UN DESTELLO ÉPICO

Una se pasa la primera quincena del curso hablándoles a sus alumnos de literatura de héroes y semidioses, del guerrero Gilgamesh y del príncipe Rama, del troyano Héctor y de Aquiles el Divino, y he aquí que, al abrir la ventana del salón para ventilar, se da de bruces con la épica.

No es la primera vez que me sucede. Siendo bastante jovencita, me asomé somnolienta al balcón una mañana y descubrí con asombro al que parecía ser un héroe de brillante casco que se elevaba mágicamente hacia mí. Tardé unos segundos ―los que me costó despertarme del todo― en comprender que era un bombero que subía izado por el brazo extensible de su coche. Al parecer, él y su equipo habían sido avisados para entrar en una vivienda vacía en la que estaba el origen de una importante fuga de agua. No encontrando una manera mejor de acceder, se disponían a hacerlo a través del balcón más cercano: el mío. En mi desconcierto, no llegué a averiguar por qué el brazo no se había izado para depositar al audaz bombero directamente en el balcón de la casa afectada. Tampoco pude comprender cómo yo no me había percatado de los timbrazos con los que, según supe luego, se me pidió previamente paso a través de mi apartamento. Me gusta creer que esa conjunción de circunstancias extrañas fueron una confabulación para hacerme vivir el primer momento épico de mi existencia.

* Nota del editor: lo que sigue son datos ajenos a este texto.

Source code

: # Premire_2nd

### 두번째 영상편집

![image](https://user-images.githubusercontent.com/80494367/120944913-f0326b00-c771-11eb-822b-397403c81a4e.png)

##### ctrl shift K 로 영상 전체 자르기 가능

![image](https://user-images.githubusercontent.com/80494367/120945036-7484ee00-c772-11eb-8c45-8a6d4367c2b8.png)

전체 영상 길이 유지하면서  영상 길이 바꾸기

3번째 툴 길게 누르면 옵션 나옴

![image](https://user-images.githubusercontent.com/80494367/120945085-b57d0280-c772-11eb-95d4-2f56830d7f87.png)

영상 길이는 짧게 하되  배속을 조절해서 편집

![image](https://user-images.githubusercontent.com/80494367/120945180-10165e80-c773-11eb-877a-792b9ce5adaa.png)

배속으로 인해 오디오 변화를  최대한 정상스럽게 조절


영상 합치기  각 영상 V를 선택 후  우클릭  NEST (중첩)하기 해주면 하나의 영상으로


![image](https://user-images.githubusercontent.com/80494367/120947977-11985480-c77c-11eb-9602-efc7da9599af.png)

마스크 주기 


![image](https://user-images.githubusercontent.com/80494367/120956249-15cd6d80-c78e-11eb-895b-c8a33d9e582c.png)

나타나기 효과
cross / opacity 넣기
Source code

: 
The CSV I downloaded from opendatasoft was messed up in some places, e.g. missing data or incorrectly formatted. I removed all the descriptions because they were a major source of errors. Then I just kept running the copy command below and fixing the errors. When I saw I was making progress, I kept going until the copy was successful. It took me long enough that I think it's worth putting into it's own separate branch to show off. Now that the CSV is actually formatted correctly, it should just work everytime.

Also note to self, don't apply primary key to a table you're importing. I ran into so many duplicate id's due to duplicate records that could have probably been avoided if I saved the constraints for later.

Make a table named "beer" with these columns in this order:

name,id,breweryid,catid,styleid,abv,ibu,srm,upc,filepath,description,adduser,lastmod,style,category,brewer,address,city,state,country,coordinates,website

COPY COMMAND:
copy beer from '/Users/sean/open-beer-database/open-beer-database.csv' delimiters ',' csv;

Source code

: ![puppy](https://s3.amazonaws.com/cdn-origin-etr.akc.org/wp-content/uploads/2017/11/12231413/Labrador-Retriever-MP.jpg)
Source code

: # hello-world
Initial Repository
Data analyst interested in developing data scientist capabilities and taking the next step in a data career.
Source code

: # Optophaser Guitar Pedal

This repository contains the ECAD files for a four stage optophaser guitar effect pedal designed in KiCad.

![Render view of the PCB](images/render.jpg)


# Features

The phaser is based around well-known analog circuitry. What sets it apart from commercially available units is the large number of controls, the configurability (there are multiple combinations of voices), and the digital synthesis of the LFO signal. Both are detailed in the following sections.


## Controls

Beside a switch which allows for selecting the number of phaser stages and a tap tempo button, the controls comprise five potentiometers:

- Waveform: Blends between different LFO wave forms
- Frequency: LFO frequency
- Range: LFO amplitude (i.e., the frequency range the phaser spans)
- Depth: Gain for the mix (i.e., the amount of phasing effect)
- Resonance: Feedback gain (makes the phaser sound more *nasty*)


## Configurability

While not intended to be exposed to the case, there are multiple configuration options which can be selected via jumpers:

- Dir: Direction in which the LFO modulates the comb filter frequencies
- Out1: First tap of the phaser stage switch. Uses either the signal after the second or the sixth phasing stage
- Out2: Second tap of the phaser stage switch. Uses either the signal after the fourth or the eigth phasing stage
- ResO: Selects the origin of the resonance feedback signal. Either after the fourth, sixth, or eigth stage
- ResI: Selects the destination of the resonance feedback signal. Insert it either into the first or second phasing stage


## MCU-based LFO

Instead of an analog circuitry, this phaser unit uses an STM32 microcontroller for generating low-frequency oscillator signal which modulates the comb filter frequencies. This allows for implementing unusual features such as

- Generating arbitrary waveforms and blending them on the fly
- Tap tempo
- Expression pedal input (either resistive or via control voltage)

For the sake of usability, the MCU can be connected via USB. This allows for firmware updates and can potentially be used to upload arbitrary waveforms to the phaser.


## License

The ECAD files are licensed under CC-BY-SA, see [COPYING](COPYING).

Hace escasos minutos, he vivido una reedición de aquella anécdota lejana. Al descorrer las cortinas del salón, me he encontrado con un auditorio de viandantes agolpados en la acera de enfrente, con la mirada vuelta hacia lo alto y fija en un punto que durante unos segundos ―terrible momento― me ha parecido que coincidía con mi persona. Al poco, ha llegado el alivio: los curiosos tenían los ojos clavados en el balcón de mi vecino, al pie del cual un nutrido grupo de policías hacían elocuentes gestos de preocupación. Al parecer ―lo he sabido luego, una vez más― la marquesina de madera que lo cubre tiene una firmeza más que dudosa. Entonces un coche de bomberos se ha materializado como salido de la nada y ha enfilado raudo mi calle. Varios hombres altos se han bajado ágilmente de este sucedáneo del caballo de Troya y todo ha vuelto a ocurrir de nuevo, décadas después: el tipo aguerrido que se calza sus arreos, el brazo metálico que se extiende como un animal mítico, el casco refulgente bajo el sol de la tarde, el héroe que asciende hacia su misión. Creedme si os digo que un torrente de hexámetros dactílicos se ha desplomado sobre mí. Desde mi puesto de privilegio en las alturas, me he acordado de Áyax y Odiseo, de San Jorge y Sigfrido yendo al encuentro del dragón, de Beowulf enfrentándose a Grendel. Me he unido a la voz de Homero para pedirle a la Musa que cante la cólera de Aquiles. Me he sentido Andrómeda cuando, atada en la roca y a merced del monstruo marino, vio venir a Perseo cabalgando sobre el alado Pegaso. Ferviente partidaria de la lírica como soy, he de rendirme en momentos como este al hechizo de la épica.